7/13/2010

One thing that I have found most annoying about the movie Avatar is the chorus of praise for its "scientific accuracy." I don't know of any movie short of Star Trek that has tried so hard to convince its fans that it's based on real science, and fallen so short. So I thought it would be useful to just make an archive showing that the movie is not science-fiction; it's science mixed with fantasy. This week, we'll look at another odd biological design, chest nostrils.

Many of the creatures on Pandora like the Direhorse and the Mountain Banshee have nostrils on their chests instead of their heads. These holes are officially called "spiracles" in the Avatar universe. Air is driven through the front holes and blown out of gills in the back. One article suggested this was a good idea, since having the lungs and the stomach connected by the throat can cause choking. I disagree entirely. No animals on Earth have a breathing system anything like the Pandoran system, and there's a good reason for it.

The elongated throat serves as a barrier to protect the lungs. Nothing can get to the lungs without going through the nostrils and throat, and the throat is long enough to serve as a protection. If the organism breathes in cold and dry air, then the throat warms and moisturizes it. If the organism breathes in hot and moist air, then the throat cools and slightly dehydrates it. If debris is inhaled, then it will most likely get caught and trapped in the throat before it reaches the lungs. If germs or bacteria are inhaled, they'll more likely than not to get trapped in the lining of the throat to prevent them from reaching the lungs. There's another good reason why we have our nostrils on our heads. Having the nostrils that high on the body also minimizes the risk of drowning.

Now let's look at the "spiracles." With the lungs right behind the nostrils in the chest, that means there's a shorter distance between the lungs and the outside world. Any mud or dirt thrown up by the running Direhorse could fly directly into the lungs. If the Direhouse ran through a deep puddle, it could choke. If the Direhorse went into water even chest-deep, it could drown. The only way to prevent this would be to close up the spiracles, which would mean the animal wouldn't be able to breathe when it was in water or a dusty area. Even without those extreme scenarios, the risk of infection is also increased since any germs or bacteria would right into the lungs. The lungs could also dry out easily since there's no throat to warm or moisturize the air.

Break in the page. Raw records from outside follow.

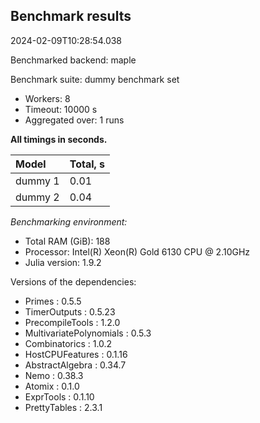 ## Benchmark results

2024-02-09T10:28:54.038

Benchmarked backend: maple

Benchmark suite: dummy benchmark set

- Workers: 8
- Timeout: 10000 s
- Aggregated over: 1 runs

**All timings in seconds.**

|Model|Total, s|
|:----|---|
|dummy 1|0.01|
|dummy 2|0.04|

*Benchmarking environment:*

* Total RAM (GiB): 188
* Processor: Intel(R) Xeon(R) Gold 6130 CPU @ 2.10GHz
* Julia version: 1.9.2

Versions of the dependencies:

* Primes : 0.5.5
* TimerOutputs : 0.5.23
* PrecompileTools : 1.2.0
* MultivariatePolynomials : 0.5.3
* Combinatorics : 1.0.2
* HostCPUFeatures : 0.1.16
* AbstractAlgebra : 0.34.7
* Nemo : 0.38.3
* Atomix : 0.1.0
* ExprTools : 0.1.10
* PrettyTables : 2.3.1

Ultimately, it goes down to whether there's any real benefit to putting nostrils on the chest. I don't really see a point to it. Apparently, the real reason for the spiracles was that James Cameron wanted the animals modeled after race cars. The spiracles are supposed to mimic car's intake vents. Once again, Cameron threw logic out the window to create something "cool." Which is, of course, flawed science.

What do you think of Avatar's spiracles?

6 comments:

Trantor2nd said...

The point is that Pandorans evolved differently as compared to Terrans. Spiracles may be less efficient but are not illogical. All your astute reasoning doesn't answer why your nostrils are not high up on top of your head. You might as well question why the Na'vi are blue.

Maurice Mitchell said...

Sounds like the sequel to Speed Racer LOL

Anonymous said...

Race cars? I hope that isn't true. Since when does nature mimic technology? It's supposed to be the other way around.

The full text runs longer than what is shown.